# Japanese watches versus Swiss



## watchit (Sep 22, 2003)

Hi All,

I recently joined this wonderful forum and can say that the topics covered and discussions are really great.

Firstly, I think Roy's site is absolutely fantastic, run and managed by a great guy.

I was priveledged to recently acquire Roy's Seiko World-timer which when I wore to work got all my colleagues very interested since they had never seen anything like it. This brings me to the discussion of Seikos versus Swiss brands.

In the past, I suppose mainly due to my own ignorance, I have always collected Swiss brands like Omega, Longines - looking back now I reckon it was because there was a certain feeling of safety in that you were buying a sure thing.

I have now started being interested in Seikos and have a 6138 chrono together with Roy's world-timer.

Do you think there exists a sort of snob value amongst collectors in that people regard Swiss brands to be head and shoulders above, say, Seikos? From my very limited knowledge, the vintage Seikos are very fine timepieces but unfortunately the watch collecting 'society' has perhaps deemed them to be inferior to the Swiss.

All the best to you all.

Chris.


----------



## chrisb (Feb 26, 2003)

Here we go









Andy, are you ready?


----------



## dashcracker (Sep 1, 2003)

Hello Watchit,

just MHO for what it's worth...........buy what YOU like, it's your money isn't it?

Regards

dashcracker


----------



## Griff (Feb 23, 2003)

OOooooh my good gawd!!!!!!!!!!...........excuse me while I go for a lie down


----------



## Andy (Feb 23, 2003)

Hi Chris.

Your probably wondering what on earth you have said to get this reaction.

Your question is relevant enough but unfortunately some of us remember the animosity this subject caused in the early days of the forum and have no desire to go there again. It really did turn ugly. Mainly due to misunderstandings I feel.

Please do not take offence.
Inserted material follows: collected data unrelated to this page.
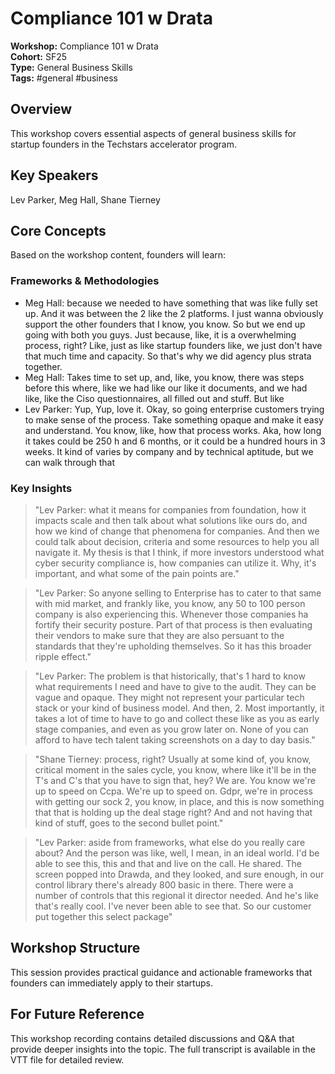 # Compliance 101 w  Drata

**Workshop:** Compliance 101 w  Drata  
**Cohort:** SF25  
**Type:** General Business Skills  
**Tags:** #general #business

## Overview

This workshop covers essential aspects of general business skills for startup founders in the Techstars accelerator program.

## Key Speakers

Lev Parker, Meg Hall, Shane Tierney

## Core Concepts

Based on the workshop content, founders will learn:


### Frameworks & Methodologies

- Meg Hall: because we needed to have something that was like fully set up. And it was between the 2 like the 2 platforms. I just wanna obviously support the other founders that I know, you know. So but we end up going with both you guys. Just because, like, it is a overwhelming process, right? Like, just as like startup founders like, we just don't have that much time and capacity. So that's why we did agency plus strata together.
- Meg Hall: Takes time to set up, and, like, you know, there was steps before this where, like we had like our like it documents, and we had like, like the Ciso questionnaires, all filled out and stuff. But like
- Lev Parker: Yup, Yup, love it. Okay, so going enterprise customers trying to make sense of the process. Take something opaque and make it easy and understand. You know, like, how that process works. Aka, how long it takes could be 250 h and 6 months, or it could be a hundred hours in 3 weeks. It kind of varies by company and by technical aptitude, but we can walk through that

### Key Insights

> "Lev Parker: what it means for companies from foundation, how it impacts scale and then talk about what solutions like ours do, and how we kind of change that phenomena for companies. And then we could talk about decision, criteria and some resources to help you all navigate it. My thesis is that I think, if more investors understood what cyber security compliance is, how companies can utilize it. Why, it's important, and what some of the pain points are."

> "Lev Parker: So anyone selling to Enterprise has to cater to that same with mid market, and frankly like, you know, any 50 to 100 person company is also experiencing this. Whenever those companies ha fortify their security posture. Part of that process is then evaluating their vendors to make sure that they are also persuant to the standards that they're upholding themselves. So it has this broader ripple effect."

> "Lev Parker: The problem is that historically, that's 1 hard to know what requirements I need and have to give to the audit. They can be vague and opaque. They might not represent your particular tech stack or your kind of business model. And then, 2. Most importantly, it takes a lot of time to have to go and collect these like as you as early stage companies, and even as you grow later on. None of you can afford to have tech talent taking screenshots on a day to day basis."

> "Shane Tierney: process, right? Usually at some kind of, you know, critical moment in the sales cycle, you know, where like it'll be in the T's and C's that you have to sign that, hey? We are. You know we're up to speed on Ccpa. We're up to speed on. Gdpr, we're in process with getting our sock 2, you know, in place, and this is now something that that is holding up the deal stage right? And and not having that kind of stuff, goes to the second bullet point."

> "Lev Parker: aside from frameworks, what else do you really care about? And the person was like, well, I mean, in an ideal world. I'd be able to see this, this and that and live on the call. He shared. The screen popped into Drawda, and they looked, and sure enough, in our control library there's already 800 basic in there. There were a number of controls that this regional it director needed. And he's like that's really cool. I've never been able to see that. So our customer put together this select package"


## Workshop Structure

This session provides practical guidance and actionable frameworks that founders can immediately apply to their startups.

## For Future Reference

This workshop recording contains detailed discussions and Q&A that provide deeper insights into the topic. The full transcript is available in the VTT file for detailed review.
ANYWAY.

I'm a big fan of old Seiko chrono's myself.

I have a fair few, mostly the 6139 version.

I love them.

You really do get a lot of watch for your money and Roy is probably one of the best, (if not THE best),source of them in the UK. Believe me it's true. I know  Spare as well









Lets have a look then Chris.


----------



## watchit (Sep 22, 2003)

Hi All,

Apologies if I unwittingly touched upon a sore point ref Japanese v Swiss - I really

meant no harm was just trying to get members' viewpoints.

I find the old Seikos really value for money and solidly built.

Regards

Chris.


----------



## Roy (Feb 23, 2003)

There is no need to apologise.


----------



## Griff (Feb 23, 2003)

No need to apologise Chris...............BIG old past arguments.

Suffice to say as an Omega man who argued against Seiko's, I know have several, including: SKX779, 3 off 5's, a Sports 5, and a rare Dr's chronograph.

I would love a Seiko Grand, a certain 150m divers like Martin Sheen had in Apocolypse Now, and one or two of the far eastern type you can't get here.

It's really all down to personal choice/taste, but I have a special liking for Oris/Tissot mechanicals, and some old Omegas.

Some of the Seiko's are very collectable, and going up in value. The older chronos. and Bellmatics are very tasty.


----------



## watchit (Sep 22, 2003)

Thanks for the vote of confidence everyone









I fully understand that this type of discussion can sometimes lead to bad feelings - especially when people feel passionately about a particular brand.

Anyway (and on a rather different note) do you lot remember Roy's lovely pics of 2

Seikos - one World-timer and the other Navigator. The World-timer I was fortunate enough to acquire from Roy last week (a real beauty), but the Navigator is such a

gorgeous looking piece!!!!


----------



## 036 (Feb 27, 2003)

There have been a few heated discussions about this but hopefully this will not go the same way due to change of personnel as it were...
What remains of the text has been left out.